Почему-то они, эти благочестивые, его, окровавленного, не проводили до дома, не вызвали скорую.
А отец Александр, истекая кровью, с проломанной головой, пришел к дому и рухнул прямо на ворота. Лежал, стонал. Почему-то жена к нему не вышла, хотя слышала его стоны и всхлипыванья, не узнала, что ли? Думала — пьяный. В семь утра? Скорую вызвала тоже не тотчас. Он успел истечь кровью...
Всех интересовал исчезнувший портфель, прежде всего, он волновал самого отца Александра. Что там могло быть? Деньги? Есть свидетельства, что накануне вечером у него в портфеле было много денег — в пачках, и когда он неловко раскрыл портфель в электричке, эти пачки рассыпались по всему полу вагона, в котором он возвращался домой.
А может, и не деньги: деньги он мог вынуть вечером и оставить дома, спрятать. Может, там была компрометирующая кого-то исповедь? Чья? Может, тайные письма? Какие письма, от кого? Может, документы? Что за документы такие? А может, что-то другое, еще... А может, там не было никаких исповедей, писем, бумаг, документов, денег, и отец Александр хватился его, потому что там была, скажем, епитрахиль? Его иерейский крест с украшением?
Но поэтесса всплеснула руками:
— Как — кто убил? Неужели вы еще не догадались? Ну они, они, — произнесла она шепотом, закатывая глаза. Я даже испугалась за ее глазные яблоки, так далеко они закатились...
— Поняли? Ну? Ну?
Наверное, у меня был очень глупый вид. Она даже фыркнула, вернув глаза в прежнее положение:
— Да князья же Церкви, вот кто!
— А, — разочарованно затянула я. — Это я уже слышала. Только непонятно, зачем этим князьям надо было его убивать, раз они воздавали ему какие только возможно почести и награды...
— Для отвода глаз. Вот именно, чтобы вы не подумали, что это они убили. А мы, меневцы, сразу поняли. Я даже дверь железную вставила, а туда — три замка. Потому что следующими будем мы.
И она несколько раз со скрежетом повернула свои замки. Я представила себе, как она сидит, запертая, прислушиваясь к звукам лифта, ждет крадущихся по ее душу князей с топором, и мне стало не по себе. Я почувствовала — ну как это обычно говорится? — что следствие мое зашло в тупик, вот как.

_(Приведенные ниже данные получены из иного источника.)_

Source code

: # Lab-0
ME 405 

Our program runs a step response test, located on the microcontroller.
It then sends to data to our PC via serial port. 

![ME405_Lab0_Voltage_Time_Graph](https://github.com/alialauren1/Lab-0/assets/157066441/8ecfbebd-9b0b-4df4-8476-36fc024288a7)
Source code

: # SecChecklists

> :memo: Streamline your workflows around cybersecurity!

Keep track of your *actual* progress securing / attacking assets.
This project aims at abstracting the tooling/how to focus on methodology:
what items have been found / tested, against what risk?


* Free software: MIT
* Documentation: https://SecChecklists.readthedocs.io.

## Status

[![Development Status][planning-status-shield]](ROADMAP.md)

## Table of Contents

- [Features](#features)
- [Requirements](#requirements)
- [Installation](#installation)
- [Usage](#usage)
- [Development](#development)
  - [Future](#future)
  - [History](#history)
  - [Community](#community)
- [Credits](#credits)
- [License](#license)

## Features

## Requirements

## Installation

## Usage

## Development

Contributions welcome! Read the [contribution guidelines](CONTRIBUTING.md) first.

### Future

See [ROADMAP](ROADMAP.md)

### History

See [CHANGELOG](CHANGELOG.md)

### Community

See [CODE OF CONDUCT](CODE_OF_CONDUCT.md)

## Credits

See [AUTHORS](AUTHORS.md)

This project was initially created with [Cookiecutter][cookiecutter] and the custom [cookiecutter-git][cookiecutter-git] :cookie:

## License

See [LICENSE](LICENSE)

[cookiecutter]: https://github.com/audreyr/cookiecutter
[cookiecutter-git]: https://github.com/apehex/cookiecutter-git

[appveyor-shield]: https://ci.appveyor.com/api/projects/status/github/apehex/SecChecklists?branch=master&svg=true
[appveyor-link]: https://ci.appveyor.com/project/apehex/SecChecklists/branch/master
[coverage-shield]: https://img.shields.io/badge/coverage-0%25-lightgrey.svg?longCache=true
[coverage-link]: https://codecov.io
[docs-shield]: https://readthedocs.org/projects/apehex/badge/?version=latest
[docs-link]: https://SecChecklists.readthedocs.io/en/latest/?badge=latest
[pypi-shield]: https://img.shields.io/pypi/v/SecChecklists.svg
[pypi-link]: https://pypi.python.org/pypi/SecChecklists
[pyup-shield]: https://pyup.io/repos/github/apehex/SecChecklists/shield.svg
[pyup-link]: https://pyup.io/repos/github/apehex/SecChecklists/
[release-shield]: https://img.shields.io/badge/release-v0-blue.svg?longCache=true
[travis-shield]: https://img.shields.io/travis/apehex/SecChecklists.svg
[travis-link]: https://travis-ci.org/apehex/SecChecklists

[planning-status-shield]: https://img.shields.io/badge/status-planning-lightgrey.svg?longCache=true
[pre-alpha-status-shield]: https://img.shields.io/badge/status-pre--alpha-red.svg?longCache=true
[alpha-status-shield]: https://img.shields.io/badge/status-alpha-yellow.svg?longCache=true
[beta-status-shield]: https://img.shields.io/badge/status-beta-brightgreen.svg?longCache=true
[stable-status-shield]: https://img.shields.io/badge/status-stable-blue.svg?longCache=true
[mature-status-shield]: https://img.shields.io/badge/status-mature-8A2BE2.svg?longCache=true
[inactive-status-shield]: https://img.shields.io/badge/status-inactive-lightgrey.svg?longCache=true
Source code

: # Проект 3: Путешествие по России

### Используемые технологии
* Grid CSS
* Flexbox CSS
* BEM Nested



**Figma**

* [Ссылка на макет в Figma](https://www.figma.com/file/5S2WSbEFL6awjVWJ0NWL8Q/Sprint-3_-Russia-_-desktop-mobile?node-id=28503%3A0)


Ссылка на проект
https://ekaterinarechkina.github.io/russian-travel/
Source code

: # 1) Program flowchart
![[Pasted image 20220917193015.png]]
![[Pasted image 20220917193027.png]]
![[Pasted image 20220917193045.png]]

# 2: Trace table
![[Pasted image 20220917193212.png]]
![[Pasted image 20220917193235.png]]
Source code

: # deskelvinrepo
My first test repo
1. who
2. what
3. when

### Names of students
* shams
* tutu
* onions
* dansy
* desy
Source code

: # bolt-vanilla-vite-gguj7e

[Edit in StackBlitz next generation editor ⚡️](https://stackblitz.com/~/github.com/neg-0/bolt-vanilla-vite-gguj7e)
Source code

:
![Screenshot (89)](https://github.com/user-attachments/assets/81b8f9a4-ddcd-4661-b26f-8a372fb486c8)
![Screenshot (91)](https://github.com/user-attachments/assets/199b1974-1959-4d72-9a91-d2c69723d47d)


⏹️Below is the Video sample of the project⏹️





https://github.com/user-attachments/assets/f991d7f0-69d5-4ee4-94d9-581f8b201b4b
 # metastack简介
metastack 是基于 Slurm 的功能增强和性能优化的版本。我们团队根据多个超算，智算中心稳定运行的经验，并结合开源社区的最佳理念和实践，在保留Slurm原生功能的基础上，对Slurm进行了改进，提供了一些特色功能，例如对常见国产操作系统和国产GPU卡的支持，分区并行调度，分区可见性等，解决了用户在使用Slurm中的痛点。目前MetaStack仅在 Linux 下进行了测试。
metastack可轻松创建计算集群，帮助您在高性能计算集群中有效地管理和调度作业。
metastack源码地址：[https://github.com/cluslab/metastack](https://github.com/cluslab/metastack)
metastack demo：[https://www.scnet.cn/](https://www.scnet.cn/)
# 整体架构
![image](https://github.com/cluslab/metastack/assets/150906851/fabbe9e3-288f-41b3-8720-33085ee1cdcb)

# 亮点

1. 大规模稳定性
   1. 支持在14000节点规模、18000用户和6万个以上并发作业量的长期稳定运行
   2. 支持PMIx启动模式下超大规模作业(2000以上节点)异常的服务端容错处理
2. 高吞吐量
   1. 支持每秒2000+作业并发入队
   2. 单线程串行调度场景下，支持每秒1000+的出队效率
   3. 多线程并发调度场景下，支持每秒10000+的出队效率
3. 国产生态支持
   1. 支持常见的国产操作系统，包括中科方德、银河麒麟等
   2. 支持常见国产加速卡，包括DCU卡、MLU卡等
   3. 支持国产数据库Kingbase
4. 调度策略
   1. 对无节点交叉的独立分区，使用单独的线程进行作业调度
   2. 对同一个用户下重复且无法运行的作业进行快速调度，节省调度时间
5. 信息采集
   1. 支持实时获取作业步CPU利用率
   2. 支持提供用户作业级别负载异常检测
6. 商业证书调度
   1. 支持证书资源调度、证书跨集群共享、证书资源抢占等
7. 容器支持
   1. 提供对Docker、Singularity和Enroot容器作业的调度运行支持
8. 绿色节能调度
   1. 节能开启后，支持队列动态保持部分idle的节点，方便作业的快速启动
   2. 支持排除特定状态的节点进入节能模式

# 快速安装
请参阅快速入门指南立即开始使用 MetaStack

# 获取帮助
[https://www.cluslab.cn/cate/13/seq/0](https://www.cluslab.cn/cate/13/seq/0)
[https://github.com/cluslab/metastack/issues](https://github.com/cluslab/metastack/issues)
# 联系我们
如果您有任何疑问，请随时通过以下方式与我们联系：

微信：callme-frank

Поэтому на следующий день я решила кардинально поменять направление деятельности и встретилась с отцом Борисом Башкирцевым — известным латинофилом, преподавателем католичества в Московской Духовной Академии: он был настоятелем московского храма, куда я ходила с детьми. Он сказал:
— Хорошо, молодежь, я вам все расскажу и про католичество, и про Медон. Но только сделайте одолжение, отвезите меня на дачу к больной жене.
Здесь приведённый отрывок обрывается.